Album: Live at Konzerthaus, Vienna 06_12_03

Label: Touch

Review date: May. 11, 2004

Live at Konzerthaus…, the fifth installment in Touch’s ongoing public address series, is a constantly morphing 40-minute track by B.J. Nilsen, or more commonly known as Hazard. Nilsen’s abstract drones sound like a laboratory nestled deep in the British countryside. A curious wind starts things off, followed by the deep rumble of thunder and the light pattering of rain. These field recordings reappear throughout the set, thanks to renowned sound recordist and Touch stalwart Chris Watson (do listen to his Weather Report from 2003), but for now, they quickly vanish under a dense mist of drone. The inner workings of a wondrous monolithic machine take over; pulsing low-end tones emit myriad vibrating details.

A cycle is set in motion as the live set alternates between deep industrial murmurings and nature – rustling leaves, chirping birds, humming insects followed by oscillating air currents. But technology ultimately win, and electronics overwhelm.

Hazard’s approach is evocative of Terre Thaemlitz’s work, especially Soil and Tranquilizer, similarly manipulating and processing found sound to form something distinctly unnatural. Not to mention the two also share an affinity in working with low end frequencies, their results felt as well as heard.

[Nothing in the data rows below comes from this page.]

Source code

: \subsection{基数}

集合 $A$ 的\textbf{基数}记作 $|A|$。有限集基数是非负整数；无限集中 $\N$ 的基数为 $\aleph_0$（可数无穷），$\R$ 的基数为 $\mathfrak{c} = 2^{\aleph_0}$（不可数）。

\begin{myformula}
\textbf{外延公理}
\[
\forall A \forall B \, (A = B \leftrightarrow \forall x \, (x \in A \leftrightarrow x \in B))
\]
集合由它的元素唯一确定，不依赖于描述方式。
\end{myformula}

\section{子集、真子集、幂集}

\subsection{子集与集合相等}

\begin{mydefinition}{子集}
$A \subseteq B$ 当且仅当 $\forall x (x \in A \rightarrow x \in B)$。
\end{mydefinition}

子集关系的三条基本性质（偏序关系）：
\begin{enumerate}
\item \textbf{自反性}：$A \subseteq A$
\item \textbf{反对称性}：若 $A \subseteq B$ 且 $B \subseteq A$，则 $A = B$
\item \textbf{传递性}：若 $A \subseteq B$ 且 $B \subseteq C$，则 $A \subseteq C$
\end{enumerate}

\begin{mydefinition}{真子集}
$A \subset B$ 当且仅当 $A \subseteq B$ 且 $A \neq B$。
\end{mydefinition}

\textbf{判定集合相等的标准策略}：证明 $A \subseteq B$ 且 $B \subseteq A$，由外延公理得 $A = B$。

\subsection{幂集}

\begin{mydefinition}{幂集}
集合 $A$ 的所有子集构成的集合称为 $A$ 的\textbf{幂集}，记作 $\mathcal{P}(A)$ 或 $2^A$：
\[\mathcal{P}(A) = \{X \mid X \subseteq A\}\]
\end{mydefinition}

It is in the final quarter of the Live at Konzerthaus… where the set takes an unsettling turn, reverting back to one of Nilsen’s earlier works entitled “Breathe” from the compilation Spire. A church organ intones a disquieting piece that morphs into imminent doom, sharply contrasting with Nilsen’s earlier, pastoral parts. A disconcerting and ill-advised twist, it nonetheless stays true to Hazard’s always challenging course.